WHAT THIS TASK INVOLVES: Print exactly the lines from the line with "- Create a test task" to the last line of the data, please, both included.

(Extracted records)
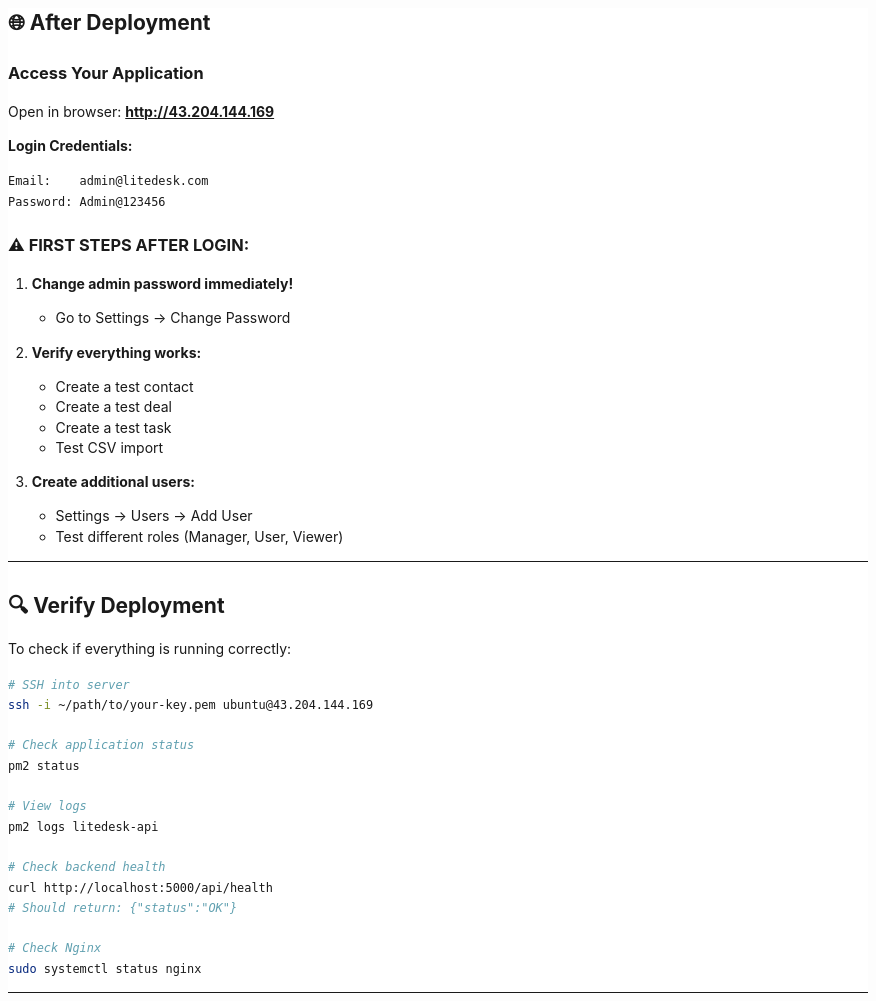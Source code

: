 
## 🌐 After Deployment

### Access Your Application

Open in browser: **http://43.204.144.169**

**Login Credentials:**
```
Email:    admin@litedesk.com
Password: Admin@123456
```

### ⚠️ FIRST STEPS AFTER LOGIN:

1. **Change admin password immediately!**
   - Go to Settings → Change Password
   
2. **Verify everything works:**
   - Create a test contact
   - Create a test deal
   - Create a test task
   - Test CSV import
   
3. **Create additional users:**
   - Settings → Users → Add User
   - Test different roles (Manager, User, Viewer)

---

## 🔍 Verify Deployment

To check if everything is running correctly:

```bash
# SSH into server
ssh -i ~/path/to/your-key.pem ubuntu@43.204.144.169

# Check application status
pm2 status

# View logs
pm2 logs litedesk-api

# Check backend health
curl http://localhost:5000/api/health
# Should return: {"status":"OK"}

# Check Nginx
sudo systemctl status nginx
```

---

ANSWER TO THE EXERCISE:
   - Create a test task
   - Test CSV import
   
3. **Create additional users:**
   - Settings → Users → Add User
   - Test different roles (Manager, User, Viewer)

---

## 🔍 Verify Deployment

To check if everything is running correctly:

```bash
# SSH into server
ssh -i ~/path/to/your-key.pem ubuntu@43.204.144.169

# Check application status
pm2 status

# View logs
pm2 logs litedesk-api

# Check backend health
curl http://localhost:5000/api/health
# Should return: {"status":"OK"}

# Check Nginx
sudo systemctl status nginx
```

---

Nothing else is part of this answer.